The legalistic tendency has been much less noticed than the mystical and ecstatic, but it is at least as important, and it finally carried the day in its higher, political forms. Here I propose to treat of its popular forms, which were in great part suppressed. We turn to the oldest work of Greek poetry next to Homer, Hesiod's Works and Days.3 Hesiod was a peasant from a miserable village in Boeotia, although he had learned the minstrel's profession. He wrote for his fellows, giving them good counsel in regard to their occupation and their life. He passionately preaches labor, by which man earns his livelihood, and justice, which allows him to enjoy its fruits. It is interesting to see that the wisdom of Hesiod is often expressed in the same forms as the wisdom of the peasants of other nations. He has a like predilection for proverbs, maxims, and enigmatical expressions; for example, he calls the snail "he who carries his house." He takes notice of the stars, the migrating birds, and other indications of the change of the seasons.

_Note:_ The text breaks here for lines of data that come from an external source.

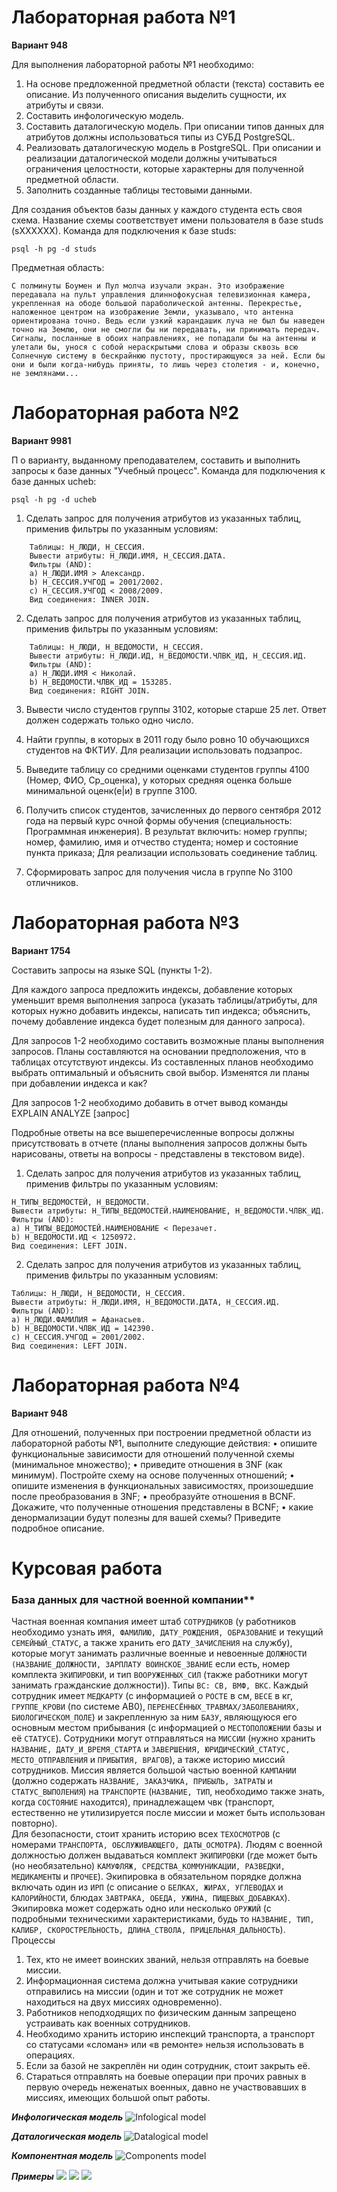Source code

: # Лабораторная работа №1
**Вариант 948**

Для выполнения лабораторной работы №1 необходимо:

1. На основе предложенной предметной области (текста) составить ее описание. Из полученного описания выделить сущности, их атрибуты и связи.
2. Составить инфологическую модель.
3. Составить даталогическую модель. При описании типов данных для атрибутов должны использоваться типы из СУБД PostgreSQL.
4. Реализовать даталогическую модель в PostgreSQL. При описании и реализации даталогической модели должны учитываться ограничения целостности, которые характерны для полученной предметной области.
5. Заполнить созданные таблицы тестовыми данными.

Для создания объектов базы данных у каждого студента есть своя схема. Название схемы соответствует имени пользователя в базе studs (sXXXXXX). Команда для подключения к базе studs:

```psql -h pg -d studs```

Предметная область:

    С полминуты Боумен и Пул молча изучали экран. Это изображение передавала на пульт управления длиннофокусная телевизионная камера, укрепленная на ободе большой параболической антенны. Перекрестье, наложенное центром на изображение Земли, указывало, что антенна ориентирована точно. Ведь если узкий карандашик луча не был бы наведен точно на Землю, они не смогли бы ни передавать, ни принимать передач. Сигналы, посланные в обоих направлениях, не попадали бы на антенны и улетали бы, унося с собой нераскрытыми слова и образы сквозь всю Солнечную систему в бескрайнюю пустоту, простирающуюся за ней. Если бы они и были когда-нибудь приняты, то лишь через столетия - и, конечно, не землянами...

# Лабораторная работа №2
**Вариант 9981**

П
о варианту, выданному преподавателем, составить и выполнить запросы к базе данных "Учебный процесс". Команда для подключения к базе данных ucheb:

```psql -h pg -d ucheb ```

1. Сделать запрос для получения атрибутов из указанных таблиц, применив фильтры по указанным условиям:

```
    Таблицы: Н_ЛЮДИ, Н_СЕССИЯ.
    Вывести атрибуты: Н_ЛЮДИ.ИМЯ, Н_СЕССИЯ.ДАТА.
    Фильтры (AND):
    a) Н_ЛЮДИ.ИМЯ > Александр.
    b) Н_СЕССИЯ.УЧГОД = 2001/2002.
    c) Н_СЕССИЯ.УЧГОД < 2008/2009.
    Вид соединения: INNER JOIN.
```

2. Сделать запрос для получения атрибутов из указанных таблиц, применив фильтры по указанным условиям:

```
    Таблицы: Н_ЛЮДИ, Н_ВЕДОМОСТИ, Н_СЕССИЯ.
    Вывести атрибуты: Н_ЛЮДИ.ИД, Н_ВЕДОМОСТИ.ЧЛВК_ИД, Н_СЕССИЯ.ИД.
    Фильтры (AND):
    a) Н_ЛЮДИ.ИМЯ < Николай.
    b) Н_ВЕДОМОСТИ.ЧЛВК_ИД = 153285.
    Вид соединения: RIGHT JOIN.
```

3. Вывести число студентов группы 3102, которые старше 25 лет. Ответ должен содержать только одно число.

4. Найти группы, в которых в 2011 году было ровно 10 обучающихся студентов на ФКТИУ. Для реализации использовать подзапрос.
5. Выведите таблицу со средними оценками студентов группы 4100 (Номер, ФИО, Ср_оценка), у которых средняя оценка больше минимальной оценк(е|и) в группе 3100.
6. Получить список студентов, зачисленных до первого сентября 2012 года на первый курс очной формы обучения (специальность: Программная инженерия). В результат включить:
    номер группы;
    номер, фамилию, имя и отчество студента;
    номер и состояние пункта приказа;
    Для реализации использовать соединение таблиц.
7. Сформировать запрос для получения числа в группе No 3100 отличников.

# Лабораторная работа №3
**Вариант 1754**

Составить запросы на языке SQL (пункты 1-2).

Для каждого запроса предложить индексы, добавление которых уменьшит время выполнения запроса (указать таблицы/атрибуты, для которых нужно добавить индексы, написать тип индекса; объяснить, почему добавление индекса будет полезным для данного запроса).

Для запросов 1-2 необходимо составить возможные планы выполнения запросов. Планы составляются на основании предположения, что в таблицах отсутствуют индексы. Из составленных планов необходимо выбрать оптимальный и объяснить свой выбор.
Изменятся ли планы при добавлении индекса и как?

Для запросов 1-2 необходимо добавить в отчет вывод команды EXPLAIN ANALYZE [запрос]

Подробные ответы на все вышеперечисленные вопросы должны присутствовать в отчете (планы выполнения запросов должны быть нарисованы, ответы на вопросы - представлены в текстовом виде).

1. Сделать запрос для получения атрибутов из указанных таблиц, применив фильтры по указанным условиям:
```
Н_ТИПЫ_ВЕДОМОСТЕЙ, Н_ВЕДОМОСТИ.
Вывести атрибуты: Н_ТИПЫ_ВЕДОМОСТЕЙ.НАИМЕНОВАНИЕ, Н_ВЕДОМОСТИ.ЧЛВК_ИД.
Фильтры (AND):
a) Н_ТИПЫ_ВЕДОМОСТЕЙ.НАИМЕНОВАНИЕ < Перезачет.
b) Н_ВЕДОМОСТИ.ИД < 1250972.
Вид соединения: LEFT JOIN.
```
2. Сделать запрос для получения атрибутов из указанных таблиц, применив фильтры по указанным условиям:
```
Таблицы: Н_ЛЮДИ, Н_ВЕДОМОСТИ, Н_СЕССИЯ.
Вывести атрибуты: Н_ЛЮДИ.ИМЯ, Н_ВЕДОМОСТИ.ДАТА, Н_СЕССИЯ.ИД.
Фильтры (AND):
a) Н_ЛЮДИ.ФАМИЛИЯ = Афанасьев.
b) Н_ВЕДОМОСТИ.ЧЛВК_ИД = 142390.
c) Н_СЕССИЯ.УЧГОД = 2001/2002.
Вид соединения: LEFT JOIN.
```

# Лабораторная работа №4
**Вариант 948**

Для отношений, полученных при построении предметной области из лабораторной работы №1, выполните следующие действия: 
•	опишите функциональные зависимости для отношений полученной схемы (минимальное множество);
•	приведите отношения в 3NF (как минимум). Постройте схему на основе полученных отношений;
•	опишите изменения в функциональных зависимостях, произошедшие после преобразования в 3NF;
•	преобразуйте отношения в BCNF. Докажите, что полученные отношения представлены в BCNF;
•	какие денормализации будут полезны для вашей схемы? Приведите подробное описание.

# Курсовая работа
### База данных для частной военной компании**

Частная военная компания имеет штаб `СОТРУДНИКОВ` (у работников необходимо узнать `ИМЯ, ФАМИЛИЮ, ДАТУ_РОЖДЕНИЯ, ОБРАЗОВАНИЕ` и текущий `СЕМЕЙНЫЙ_СТАТУС`, а также хранить его `ДАТУ_ЗАЧИСЛЕНИЯ` на службу), которые могут занимать различные военные и невоенные `ДОЛЖНОСТИ (НАЗВАНИЕ_ДОЛЖНОСТИ, ЗАРПЛАТУ ВОИНСКОЕ_ЗВАНИЕ` если есть, номер комплекта `ЭКИПИРОВКИ`, и тип `ВООРУЖЕННЫХ_СИЛ` (также работники могут занимать гражданские должности)). 
Типы `ВС: СВ, ВМФ, ВКС`.
Каждый сотрудник имеет `МЕДКАРТУ` (с информацией о `РОСТЕ` в см, `ВЕСЕ` в кг, `ГРУППЕ_КРОВИ` (по системе AB0), `ПЕРЕНЕСЁННЫХ_ТРАВМАХ/ЗАБОЛЕВАНИЯХ, БИОЛОГИЧЕСКОМ_ПОЛЕ`) и закрепленную за ним `БАЗУ`, являющуюся его основным местом прибывания (с информацией о `МЕСТОПОЛОЖЕНИИ` базы и её  `СТАТУСЕ`). 
Сотрудники могут отправляться на `МИССИИ` (нужно хранить `НАЗВАНИЕ, ДАТУ_И_ВРЕМЯ_СТАРТА` и `ЗАВЕРШЕНИЯ, ЮРИДИЧЕСКИЙ_СТАТУС, МЕСТО_ОТПРАВЛЕНИЯ` и `ПРИБЫТИЯ, ВРАГОВ`), а также историю миссий сотрудников. 
Миссия является большой частью военной `КАМПАНИИ` (должно содержать `НАЗВАНИЕ, ЗАКАЗЧИКА, ПРИБЫЛЬ, ЗАТРАТЫ` и `СТАТУС_ВЫПОЛЕНИЯ`) на `ТРАНСПОРТЕ` (`НАЗВАНИЕ, ТИП`, необходимо также знать, когда `СОСТОЯНИЕ` находится), принадлежащем чвк (транспорт, естественно не утилизируется после миссии и может быть использован повторно).  
Для безопасности, стоит хранить историю всех `ТЕХОСМОТРОВ` (с номерами `ТРАНСПОРТА, ОБСЛУЖИВАЮЩЕГО, ДАТЫ_ОСМОТРА`).
Людям с военной должностью должен выдаваться комплект `ЭКИПИРОВКИ` (где может быть (но необязательно) `КАМУФЛЯЖ, СРЕДСТВА_КОММУНИКАЦИИ, РАЗВЕДКИ, МЕДИКАМЕНТЫ` и `ПРОЧЕЕ`). 
Экипировка в обязательном порядке должна включать один из `ИРП` (с описание о `БЕЛКАХ, ЖИРАХ, УГЛЕВОДАХ` и `КАЛОРИЙНОСТИ`, блюдах `ЗАВТРАКА, ОБЕДА, УЖИНА, ПИЩЕВЫХ_ДОБАВКАХ`). 
Экипировка может содержать одно или несколько `ОРУЖИЙ` (с подробными техническими характеристиками, будь то `НАЗВАНИЕ, ТИП, КАЛИБР, СКОРОСТРЕЛЬНОСТЬ, ДЛИНА_СТВОЛА, ПРИЦЕЛЬНАЯ_ДАЛЬНОСТЬ`).
Процессы
1.	Тех, кто не имеет воинских званий, нельзя отправлять на боевые миссии.
2.	Информационная система должна учитывая какие сотрудники отправились на миссии (один и тот же сотрудник не может находиться на двух миссиях одновременно).
3.	Работников неподходящих по физическим данным запрещено устраивать как военных сотрудников.
4.	Необходимо хранить историю инспекций транспорта, а транспорт со статусами «сломан» или «в ремонте» нельзя использовать в операциях.
5.	Если за базой не закреплён ни один сотрудник, стоит закрыть её.
6.	Стараться отправлять на боевые операции при прочих равных в первую очередь неженатых военных, давно не участвовавших в миссиях, имеющих большой опыт работы. 

***Инфологическая модель***
![Infological model](course-04.09.20/docs/plans/infological.jpg)

***Даталогическая модель***
![Datalogical model](course-04.09.20/docs/plans/datalogical.jpg)

***Компонентная модель***
![Components model](course-04.09.20/docs/plans/system.png)

***Примеры***
![](course-04.09.20/docs/img/1.png)
![](course-04.09.20/docs/img/2.png)
![](course-04.09.20/docs/img/3.png)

It is not this, however, which is of interest in this connection, but his rules for the religious life and for the conduct of man, two things which for him are inseparable. There are in his writings expressions of a piety pervading the life of man such as is seldom found among the Greeks. He prescribes a prayer to Demeter and Zeus in the earth when the hand is laid to the plow to begin the autumn sowing, in order that the ears of corn may be full and heavy. This is a hallowing of labor which is not far from Protestant ideas. He prescribes the bringing of animal sacrifices to the gods in a chaste and pure manner according to each man's ability and the pouring out of libations and offering of frankincense in the morning when one rises and in the evening when one retires. This seems like ardent piety. But ritualism, which is only another name for legalism, is much more prominent in Hesiod. He gives rules for good behavior, mixed with religious rules. These are on a superstitious level, being characterized by a fear of offending gods or daemons. The words cited above, which testify to a genuine piety, are followed by a collection of maxims concerning intercourse with friends, neighbors, and relatives. At the end of the poem there is another collection of maxims beginning with more rules. You must not cross a river without praying while looking into its water, or without washing your hands, for the gods are angry with those who cross a river without washing away their wickedness and washing their hands. You must not take your food from a vessel which has not been consecrated. Ordinary rules of purity are numerous, for example the prohibition against pouring out a libation to Zeus with unwashed hands. There are also a number of superstitious rules, most of which are well known from modern folklore: you may not cut your nails at a sacrificial meal, a boy may not sit down on that which it is not permitted to move, a man may not bathe in a bath for women.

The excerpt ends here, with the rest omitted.